The interest and demand for training deep neural networks have been experiencing rapid growth, spanning a wide range of applications in both academia and industry. However, training them distributed and at scale remains difficult due to the complex ecosystem of tools and hardware involved. One consequence is that the responsibility
of orchestrating these complex components is often left to one-off scripts and glue code customized for specific problems. To address these restrictions, we introduce Alchemist – an internal service built at Apple from the ground up for easy, fast, and scalable distributed training. We discuss its design, implementation, and examples of running
different flavors of distributed training. We also present case studies of its internal adoption in the development of autonomous systems, where training times have been reduced by 10x to keep up with the ever-growing data collection.

Summary

Some of the key challenges with engineering Deep Learning models include

  • Both batch and interactive modes have to be supported while training
  • POSIX interface is often preferred by the users for its simplicity while interacting with datasets.
  • The software stack to train DNNs has become more complex than ever,
    ranging from low-level GPU libraries(CUDA, CUDNN) to high-level frameworks
  • Integrating these software tools comes with the dependency management overhead
  • The software environment has to be the same on the cloud and the engineer’s desk to simplify the development, debugging and code sharing

To address the above challenges,Apple engineers have built a system known as Alchemist. Alchemist adopts a cloud-native architecture and is portable among private and public clouds. It supports multiple training frameworks like Tensorflow or PyTorch and multiple distributed training paradigms. The compute cluster is managed by, but not limited to, Kubernetes 2.

System Architecture

Storage Layer. This layer contains the distributed file systems and object storage systems that maintain the training and evaluation datasets, the trained model artifacts, and
the code assets.

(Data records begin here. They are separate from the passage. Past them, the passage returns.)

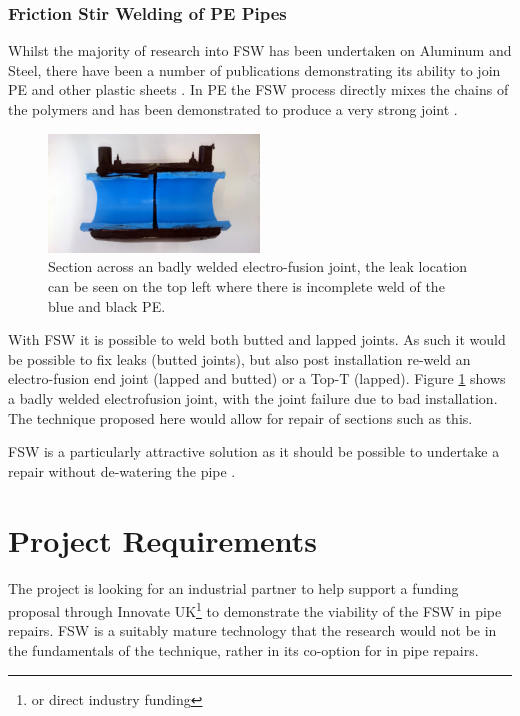 \documentclass[	DIV=calc,%
							paper=a4,%
							fontsize=11pt,%
							twocolumn]{scrartcl}	 					%
\begin{document}
\subsubsection*{Friction Stir Welding of PE Pipes}
Whilst the majority of research into FSW has been undertaken on Aluminum and 
Steel, there have been a number of publications demonstrating its ability to 
join PE and other plastic sheets \cite{squeo2009friction,gao2014submerged}.  
In PE the FSW process directly mixes the chains of the polymers and has been 
demonstrated to produce a very strong joint \cite{zafar2017friction}.

\begin{figure}[htp]
 \centering
 \includegraphics[width = 0.5\textwidth]{ElectroFusion}
 \caption{Section across an badly welded electro-fusion joint, the leak 
location can be seen on the top left where there is incomplete weld of the blue 
and black PE.}
\label{ElectroFusion}
\end{figure}

With FSW it is possible to weld both butted and lapped joints. As such it would 
be possible to fix leaks (butted joints), but also post installation re-weld an 
electro-fusion end joint (lapped and butted) or a Top-T (lapped). 
Figure \ref{ElectroFusion} shows a badly welded electrofusion joint, with the 
joint failure due to bad installation. The technique proposed here would allow 
for repair of sections such as this.

FSW is a particularly attractive solution as it should be possible to undertake 
a repair without de-watering the pipe \cite{gao2014submerged}.



\section*{Project Requirements}
The project is looking for an industrial partner to help support a funding 
proposal through Innovate UK\footnote{or direct industry funding} to 
demonstrate the viability of the FSW in pipe repairs.  FSW is a suitably mature 
technology that the research would not be in the fundamentals of the technique, 
rather in its co-option for in pipe repairs.
\end{document}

Depending on the size and location of the datasets and annotations, there are many options ranging from using solely NFS, solely an object store, or a mixture
of different storage systems.

Compute Layer. This layer contains the compute-intensive workloads; in particular, the training and evaluation tasks orchestrated by the job scheduler. To improve compute resource utilization, a cluster auto-scaler watches the job queues and dynamically adjusts for the size of the cluster.

API Layer. This layer exposes services to users, which allows them to upload and browse the code assets, submit distributed jobs, and query the logs and metrics.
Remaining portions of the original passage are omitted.